Now, notice that this is not a statement whereby Paul says I will be alive explicitly and concretely. But rather he just says in passing, those of us who are alive at that time, and here in 1 Corinthians, "We shall be changed," and so on, does not necessarily mean that the Apostle expected that he would be alive when these prophecies would be fulfilled. [00:09:44]

In order to take the position that both the resurrection and the rapture took place in the first century, one has to spiritualize the texts in terms of the descriptive ideas and concepts that are used about this resurrection. And if there's any place where it's a serious problem to begin spiritualizing something is when that which you're spiritualizing is discussing something that is supposedly physical and bodily. [00:12:48]

It's very difficult to spiritualize the bodily resurrection of the saints without at the same time actually denying the bodily resurrection of the saints, because if it's only a spiritual resurrection then manifestly it's not a physical resurrection. But advocates of full preterism such as Stuart Russell and Max King do precisely this. [00:13:08]

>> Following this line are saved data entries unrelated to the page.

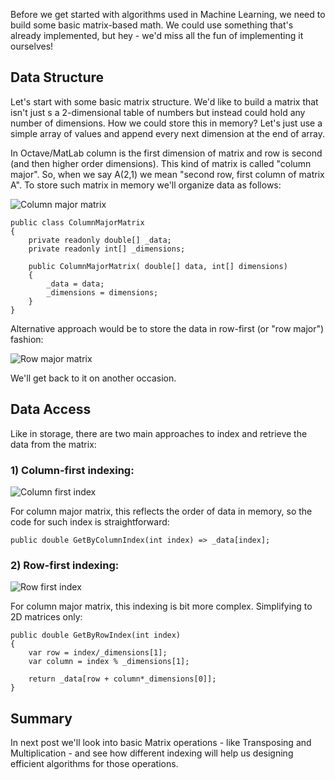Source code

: 
Before we get started with algorithms used in Machine Learning, we need to build some basic matrix-based math. We could use something that's already implemented, but hey - we'd miss all the fun of implementing it ourselves! 

## Data Structure

Let's start with some basic matrix structure. We'd like to build a matrix that isn't just s a 2-dimensional table of numbers but instead could hold any number of dimensions. How we could store this in memory? Let's  just use a simple array of values and append every next dimension at the end of array.

In Octave/MatLab column is the first dimension of matrix and row is second (and then higher order dimensions). This kind of matrix is called "column major". So, when we say A(2,1) we mean "second row, first column of matrix A". To store such matrix in memory we'll organize data as follows:

![Column major matrix](https://mandrostorage.blob.core.windows.net/blogfiles/MemoryStructure_ColumnMajor.png)

    public class ColumnMajorMatrix
    {
        private readonly double[] _data;
        private readonly int[] _dimensions;
    
        public ColumnMajorMatrix( double[] data, int[] dimensions)
        {
            _data = data;
            _dimensions = dimensions;
        }
    }

Alternative approach would be to store the data in row-first (or "row major") fashion:

![Row major matrix](https://mandrostorage.blob.core.windows.net/blogfiles/MemoryStructure_RowMajor.png)

We'll get back to it on another occasion.

## Data Access

Like in storage, there are two main approaches to index and retrieve the data from the matrix:
### 1) Column-first indexing:

![Column first index](https://mandrostorage.blob.core.windows.net/blogfiles/Enumerate_ColumnFirst.png)

For column major matrix, this reflects the order of data in memory, so the code for such index is straightforward:

    public double GetByColumnIndex(int index) => _data[index];

### 2) Row-first indexing:

![Row first index](https://mandrostorage.blob.core.windows.net/blogfiles/Enumerate_RowFirst.png)

For column major matrix, this indexing is bit more complex. Simplifying to 2D matrices only:

    public double GetByRowIndex(int index)
    {
        var row = index/_dimensions[1];
        var column = index % _dimensions[1];

        return _data[row + column*_dimensions[0]];
    }


## Summary

In next post we'll look into basic Matrix operations - like Transposing and Multiplication - and see how different indexing will help us designing efficient algorithms for those operations.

They say that the resurrection of which Paul speaks did take place in AD 70, but it was a spiritual resurrection of those who have died; they were spiritually raised and are now in heaven, and they are not to be understood in physical categories. Not without reason this position has been charged with being a form of gnosticism, because as the Gnostics deny the full reality of the physical resurrection of Jesus, and even of His physical incarnation, this would seem to be denying a real physical resurrection of the saints. [00:13:41]

Now, the same type of thing happens with respect to the treatment of the rapture, which Paul describes in his correspondence to the Thessalonicans. In 1 Thessalonians, in chapter 4 of 1 Thessalonians, we read the following account of the rapture, which has gained so much attention in Christian eschatology that it warrants that we read the text. [00:14:57]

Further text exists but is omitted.